I read the discussion above and my conclusion is that the most important thing about programming is the algorithms.
I 100% agree with you.
And today, programmers forget about algorithms. They just use the language.
In a recent discussion here, we got a good proof of it:
https://forum.lazarus.freepascal.org/index.php/topic,61035.msg461281.html#msg461281 The use case of this test program is to load two big CSVs into memory, then serve over HTTP some JSON generated by route identifiers, joining both CSVs.
The "modern" / "school" approach, as implemented in the reference project in Go/Rust/C#/... is using two lists for the CSVs data, then two maps/dictionaries between route ID and lists indexes.
This is fine, but for the "mORMot" version in FPC, I used another approach, with two diverse algorithms:
- I ensured the lists were sorted in memory, then made a O(log(n)) binary lookup in it;
- All stored strings were "interned", i.e. the same text was sharing a single string instance, and FPC reference counting did its magic.
There is no low-level tricks like generating the JSON by hand or using complex data structures (they still are high-level)
As a result:
- It uses much less memory - 10 times less memory;
- Performance is as fast as Go, and its very tuned/optimized compiler and RTL.

Main idea was to let the algorithms match the input data and the expected resultset.
As programmers do when programming games. Not as coders do when pissing out business or governmental software.

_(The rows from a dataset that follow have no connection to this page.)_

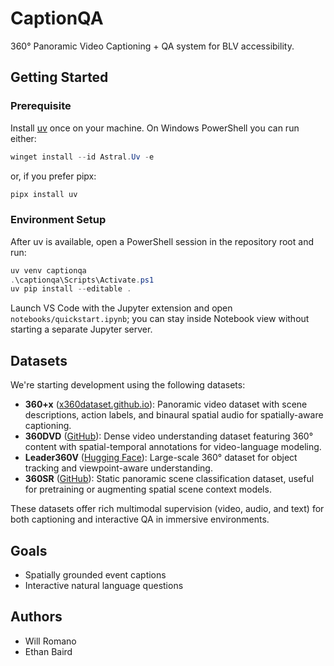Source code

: # CaptionQA

360° Panoramic Video Captioning + QA system for BLV accessibility.

## Getting Started

### Prerequisite

Install [uv](https://docs.astral.sh/uv/) once on your machine. On Windows PowerShell you can run either:

```powershell
winget install --id Astral.Uv -e
```

or, if you prefer pipx:

```powershell
pipx install uv
```

### Environment Setup

After uv is available, open a PowerShell session in the repository root and run:

```powershell
uv venv captionqa
.\captionqa\Scripts\Activate.ps1
uv pip install --editable .
```

Launch VS Code with the Jupyter extension and open `notebooks/quickstart.ipynb`; you can stay inside Notebook view without starting a separate Jupyter server.

## Datasets

We're starting development using the following datasets:

- **360+x** ([x360dataset.github.io](https://x360dataset.github.io)): Panoramic video dataset with scene descriptions, action labels, and binaural spatial audio for spatially-aware captioning.
- **360DVD** ([GitHub](https://github.com/Akaneqwq/360DVD)): Dense video understanding dataset featuring 360° content with spatial-temporal annotations for video-language modeling.
- **Leader360V** ([Hugging Face](https://huggingface.co/datasets/Leader360V/Leader360V)): Large-scale 360° dataset for object tracking and viewpoint-aware understanding.
- **360SR** ([GitHub](https://github.com/360SR/360SR-Challenge)): Static panoramic scene classification dataset, useful for pretraining or augmenting spatial scene context models.

These datasets offer rich multimodal supervision (video, audio, and text) for both captioning and interactive QA in immersive environments.

## Goals

- Spatially grounded event captions
- Interactive natural language questions

## Authors

- Will Romano
- Ethan Baird
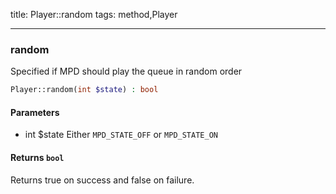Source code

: title: Player::random
tags: method,Player

---

<div class="method">
<h3 class="method-name">random</h3>
<p>Specified if MPD should play the queue in random order<br></p>

```php
Player::random(int $state) : bool
```

#### Parameters

*  int $state Either `MPD_STATE_OFF` or `MPD_STATE_ON`


#### Returns `bool`

Returns true on success and false on failure.


</div>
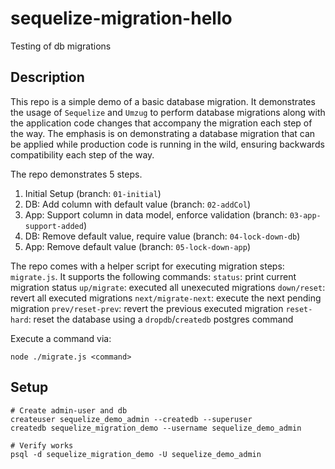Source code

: # sequelize-migration-hello
Testing of db migrations

## Description

This repo is a simple demo of a basic database migration.  It demonstrates the usage of
`Sequelize` and `Umzug` to perform database migrations along with the application code
changes that accompany the migration each step of the way.  The emphasis is on demonstrating
a database migration that can be applied while production code is running in the wild,
ensuring backwards compatibility each step of the way.

The repo demonstrates 5 steps.
1) Initial Setup (branch: `01-initial`)
2) DB: Add column with default value (branch: `02-addCol`)
3) App: Support column in data model, enforce validation (branch: `03-app-support-added`)
4) DB: Remove default value, require value (branch: `04-lock-down-db`)
5) App: Remove default value (branch: `05-lock-down-app`)

The repo comes with a helper script for executing migration steps: `migrate.js`.  It
supports the following commands:
`status`: print current migration status
`up/migrate`: executed all unexecuted migrations
`down/reset`: revert all executed migrations
`next/migrate-next`: execute the next pending migration
`prev/reset-prev`: revert the previous executed migration
`reset-hard`: reset the database using a `dropdb`/`createdb` postgres command

Execute a command via:

```
node ./migrate.js <command>
```

## Setup

```
# Create admin-user and db
createuser sequelize_demo_admin --createdb --superuser
createdb sequelize_migration_demo --username sequelize_demo_admin

# Verify works
psql -d sequelize_migration_demo -U sequelize_demo_admin
```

The source code is still pretty readable, thanks to using mORMot efficient TDynArray to map the dynamic array storage, and its CSV and JSON abilities.
I guess source is still understandable for out-of-school programmers - much more readable than Rust for instance. To by fair, I used typed pointers in TScheduler.BuildTripResponse but it is not so hard getting their purpose, and FPC compiles this function into very efficient assembly. I could have used regular dynamic array access with indexes, it would have been slightly slower, but not really easier to follow, nor safer (if we compile with no range checking).

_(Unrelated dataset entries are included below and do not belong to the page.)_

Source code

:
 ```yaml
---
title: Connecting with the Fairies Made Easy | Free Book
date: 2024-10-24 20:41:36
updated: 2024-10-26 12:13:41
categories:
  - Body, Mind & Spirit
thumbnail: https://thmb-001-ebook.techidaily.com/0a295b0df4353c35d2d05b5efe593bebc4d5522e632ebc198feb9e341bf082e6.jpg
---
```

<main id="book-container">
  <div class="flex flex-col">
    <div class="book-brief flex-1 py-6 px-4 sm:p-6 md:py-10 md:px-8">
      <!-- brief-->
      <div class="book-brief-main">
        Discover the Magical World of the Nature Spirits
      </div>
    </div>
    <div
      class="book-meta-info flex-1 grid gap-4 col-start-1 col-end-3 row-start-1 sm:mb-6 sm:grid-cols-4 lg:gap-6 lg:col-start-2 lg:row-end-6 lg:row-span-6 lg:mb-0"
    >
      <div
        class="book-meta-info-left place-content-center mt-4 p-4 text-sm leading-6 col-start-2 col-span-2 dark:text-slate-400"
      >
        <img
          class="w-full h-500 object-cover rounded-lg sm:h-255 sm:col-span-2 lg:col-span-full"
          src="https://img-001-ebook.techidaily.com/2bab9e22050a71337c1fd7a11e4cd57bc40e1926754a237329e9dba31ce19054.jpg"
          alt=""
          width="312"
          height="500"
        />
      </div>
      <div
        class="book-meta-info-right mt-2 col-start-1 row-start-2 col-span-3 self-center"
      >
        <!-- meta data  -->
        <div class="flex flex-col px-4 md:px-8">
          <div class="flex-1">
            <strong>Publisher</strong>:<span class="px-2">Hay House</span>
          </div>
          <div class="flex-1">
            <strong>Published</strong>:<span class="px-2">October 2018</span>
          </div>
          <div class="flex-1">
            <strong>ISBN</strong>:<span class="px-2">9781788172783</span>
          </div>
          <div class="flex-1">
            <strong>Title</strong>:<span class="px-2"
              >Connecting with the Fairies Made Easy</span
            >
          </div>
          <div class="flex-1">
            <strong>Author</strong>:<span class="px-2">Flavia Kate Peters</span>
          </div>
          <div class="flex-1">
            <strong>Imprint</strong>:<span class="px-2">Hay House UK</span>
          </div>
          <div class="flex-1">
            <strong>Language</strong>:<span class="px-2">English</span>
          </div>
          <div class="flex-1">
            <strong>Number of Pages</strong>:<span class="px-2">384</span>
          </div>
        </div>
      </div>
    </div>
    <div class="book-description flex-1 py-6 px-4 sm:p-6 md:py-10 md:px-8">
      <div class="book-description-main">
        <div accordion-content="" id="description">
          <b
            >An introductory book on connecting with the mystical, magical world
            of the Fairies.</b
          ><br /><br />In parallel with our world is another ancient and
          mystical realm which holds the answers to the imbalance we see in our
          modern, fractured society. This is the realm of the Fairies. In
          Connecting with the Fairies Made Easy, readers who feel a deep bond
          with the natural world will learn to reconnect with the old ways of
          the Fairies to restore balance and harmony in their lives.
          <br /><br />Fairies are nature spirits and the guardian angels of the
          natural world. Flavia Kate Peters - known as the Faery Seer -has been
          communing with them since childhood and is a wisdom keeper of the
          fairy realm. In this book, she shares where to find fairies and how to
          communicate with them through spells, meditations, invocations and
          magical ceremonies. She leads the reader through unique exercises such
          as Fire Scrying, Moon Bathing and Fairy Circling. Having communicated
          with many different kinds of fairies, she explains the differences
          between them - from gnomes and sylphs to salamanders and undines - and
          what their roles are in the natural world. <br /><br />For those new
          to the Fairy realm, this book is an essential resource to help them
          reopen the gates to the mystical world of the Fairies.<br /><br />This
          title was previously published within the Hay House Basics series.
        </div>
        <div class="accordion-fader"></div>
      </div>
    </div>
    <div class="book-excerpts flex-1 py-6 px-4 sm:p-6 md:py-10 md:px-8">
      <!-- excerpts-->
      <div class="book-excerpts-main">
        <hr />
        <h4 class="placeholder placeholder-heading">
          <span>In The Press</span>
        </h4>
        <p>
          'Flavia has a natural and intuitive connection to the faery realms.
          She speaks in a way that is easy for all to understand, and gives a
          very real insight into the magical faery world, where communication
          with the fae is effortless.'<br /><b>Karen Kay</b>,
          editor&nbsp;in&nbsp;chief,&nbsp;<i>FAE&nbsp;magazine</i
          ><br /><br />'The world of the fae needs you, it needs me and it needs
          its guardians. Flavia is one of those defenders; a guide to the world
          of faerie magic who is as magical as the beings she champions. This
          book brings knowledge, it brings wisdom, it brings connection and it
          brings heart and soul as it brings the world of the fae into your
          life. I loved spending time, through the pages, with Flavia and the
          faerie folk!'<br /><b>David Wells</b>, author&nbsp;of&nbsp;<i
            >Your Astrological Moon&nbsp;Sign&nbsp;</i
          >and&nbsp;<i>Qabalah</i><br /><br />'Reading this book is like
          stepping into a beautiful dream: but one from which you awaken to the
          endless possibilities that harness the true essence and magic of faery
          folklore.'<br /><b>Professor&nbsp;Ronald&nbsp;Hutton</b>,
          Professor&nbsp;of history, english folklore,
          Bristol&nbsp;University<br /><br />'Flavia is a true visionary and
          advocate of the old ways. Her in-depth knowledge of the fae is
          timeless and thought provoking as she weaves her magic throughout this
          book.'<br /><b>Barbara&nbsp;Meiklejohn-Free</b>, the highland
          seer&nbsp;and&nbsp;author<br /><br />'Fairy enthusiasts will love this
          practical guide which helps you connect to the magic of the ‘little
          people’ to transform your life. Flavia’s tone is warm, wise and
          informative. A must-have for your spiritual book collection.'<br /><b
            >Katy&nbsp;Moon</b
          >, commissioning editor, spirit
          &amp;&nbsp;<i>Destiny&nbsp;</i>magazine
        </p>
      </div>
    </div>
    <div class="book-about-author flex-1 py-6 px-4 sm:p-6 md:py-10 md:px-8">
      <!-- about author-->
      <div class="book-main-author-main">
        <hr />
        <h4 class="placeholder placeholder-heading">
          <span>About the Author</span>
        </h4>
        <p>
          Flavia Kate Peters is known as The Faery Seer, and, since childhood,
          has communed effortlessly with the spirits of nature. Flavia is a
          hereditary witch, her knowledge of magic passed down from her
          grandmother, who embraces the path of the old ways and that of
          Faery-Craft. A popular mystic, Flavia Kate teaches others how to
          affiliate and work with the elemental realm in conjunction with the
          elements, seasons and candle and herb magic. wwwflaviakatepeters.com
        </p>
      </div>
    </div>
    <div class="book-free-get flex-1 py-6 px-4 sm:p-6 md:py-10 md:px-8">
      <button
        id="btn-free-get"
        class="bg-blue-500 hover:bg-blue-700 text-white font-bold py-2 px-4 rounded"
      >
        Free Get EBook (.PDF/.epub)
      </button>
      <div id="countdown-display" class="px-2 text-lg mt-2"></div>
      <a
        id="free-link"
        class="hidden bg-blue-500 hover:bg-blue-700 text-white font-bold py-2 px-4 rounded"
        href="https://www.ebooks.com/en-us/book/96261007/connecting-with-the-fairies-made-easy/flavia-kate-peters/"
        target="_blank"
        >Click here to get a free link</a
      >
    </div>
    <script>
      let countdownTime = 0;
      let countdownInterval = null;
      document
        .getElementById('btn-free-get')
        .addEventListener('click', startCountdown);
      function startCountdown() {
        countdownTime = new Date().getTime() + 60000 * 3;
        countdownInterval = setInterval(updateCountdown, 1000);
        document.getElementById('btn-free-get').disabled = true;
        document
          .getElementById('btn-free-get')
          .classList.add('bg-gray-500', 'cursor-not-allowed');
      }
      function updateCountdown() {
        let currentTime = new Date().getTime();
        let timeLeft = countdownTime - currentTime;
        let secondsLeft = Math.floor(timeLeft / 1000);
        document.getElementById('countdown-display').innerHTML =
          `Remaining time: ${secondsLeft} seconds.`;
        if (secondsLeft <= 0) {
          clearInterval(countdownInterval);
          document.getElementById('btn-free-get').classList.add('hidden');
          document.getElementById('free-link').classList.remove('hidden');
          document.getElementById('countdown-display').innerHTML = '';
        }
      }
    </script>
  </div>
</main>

https://github.com/synopse/mORMot2/tree/master/ex/lang-cmpHere are the numbers for memory:
Upon finished loading the CSV, mORMot only eats 80MB, heck so little. Sounds a bit magical. But during load test, it fluctuates between 250-350MB, upon which it returns to 80MB at the end.

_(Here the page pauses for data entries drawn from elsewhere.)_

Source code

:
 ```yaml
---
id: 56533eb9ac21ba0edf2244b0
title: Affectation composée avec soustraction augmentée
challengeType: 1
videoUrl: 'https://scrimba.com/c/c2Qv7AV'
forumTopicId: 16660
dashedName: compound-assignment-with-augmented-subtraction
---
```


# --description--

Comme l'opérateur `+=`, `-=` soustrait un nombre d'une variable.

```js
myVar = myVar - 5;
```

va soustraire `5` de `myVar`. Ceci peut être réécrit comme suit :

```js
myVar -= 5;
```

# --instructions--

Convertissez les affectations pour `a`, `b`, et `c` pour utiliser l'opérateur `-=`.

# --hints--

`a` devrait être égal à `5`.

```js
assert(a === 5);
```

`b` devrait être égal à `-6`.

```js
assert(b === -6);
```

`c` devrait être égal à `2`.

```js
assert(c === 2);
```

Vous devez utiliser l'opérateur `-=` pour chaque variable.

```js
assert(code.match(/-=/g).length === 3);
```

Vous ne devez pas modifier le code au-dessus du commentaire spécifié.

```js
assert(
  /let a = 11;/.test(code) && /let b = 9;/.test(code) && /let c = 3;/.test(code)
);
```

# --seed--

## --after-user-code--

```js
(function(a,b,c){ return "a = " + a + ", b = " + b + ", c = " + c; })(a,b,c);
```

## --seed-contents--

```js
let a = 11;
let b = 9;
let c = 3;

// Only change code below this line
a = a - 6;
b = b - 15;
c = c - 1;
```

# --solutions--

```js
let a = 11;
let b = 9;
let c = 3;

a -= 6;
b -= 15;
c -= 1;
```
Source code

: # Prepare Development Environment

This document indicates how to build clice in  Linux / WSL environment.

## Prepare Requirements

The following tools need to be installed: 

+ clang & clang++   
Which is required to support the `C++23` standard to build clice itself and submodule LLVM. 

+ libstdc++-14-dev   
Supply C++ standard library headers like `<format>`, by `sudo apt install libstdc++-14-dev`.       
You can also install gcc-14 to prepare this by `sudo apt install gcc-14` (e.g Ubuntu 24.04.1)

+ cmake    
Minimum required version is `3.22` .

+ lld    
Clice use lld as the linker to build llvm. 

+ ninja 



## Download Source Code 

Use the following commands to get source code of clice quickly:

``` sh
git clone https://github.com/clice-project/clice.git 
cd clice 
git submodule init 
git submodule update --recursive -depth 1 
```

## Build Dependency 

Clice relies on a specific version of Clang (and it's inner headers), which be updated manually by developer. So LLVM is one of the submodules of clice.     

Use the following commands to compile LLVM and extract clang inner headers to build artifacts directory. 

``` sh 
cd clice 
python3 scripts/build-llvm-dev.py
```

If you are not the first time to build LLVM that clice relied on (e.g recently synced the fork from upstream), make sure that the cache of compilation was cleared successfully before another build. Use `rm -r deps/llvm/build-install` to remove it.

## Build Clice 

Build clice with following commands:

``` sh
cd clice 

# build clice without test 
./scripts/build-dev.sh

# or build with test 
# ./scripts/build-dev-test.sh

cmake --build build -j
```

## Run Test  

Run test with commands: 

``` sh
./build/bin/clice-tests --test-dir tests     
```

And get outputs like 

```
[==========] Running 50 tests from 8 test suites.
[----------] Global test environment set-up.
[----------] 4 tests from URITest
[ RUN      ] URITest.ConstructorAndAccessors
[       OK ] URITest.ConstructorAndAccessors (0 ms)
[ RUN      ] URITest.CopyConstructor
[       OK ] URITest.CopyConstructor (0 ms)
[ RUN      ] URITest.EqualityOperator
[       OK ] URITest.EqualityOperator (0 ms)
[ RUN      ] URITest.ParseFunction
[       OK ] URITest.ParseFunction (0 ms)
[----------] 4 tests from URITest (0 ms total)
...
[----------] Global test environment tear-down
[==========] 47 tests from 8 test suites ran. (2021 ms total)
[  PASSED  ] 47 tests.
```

The Go version eats 925MB upon finished loading the CSV. During load test, it tops at 1.5GB, returning to 925MB afterwards.
And to be fair, a regular/business/governmental coder would have used a database for this. Not silly memory structures. And asked for money on HW.

It is not only about Pascal, it is about algorithms and libraries, but this sample was initially to compare them. Not only as unrealistic micro-benchmarks, or "computer language benchmark games", but as data processing abilities on a real usecase.
And... pascal is still in the race for sure! Not only for "old" people like me - I just got 50 years old.

The more we spread such kind of information, the less people would make jokes about pascal programmers.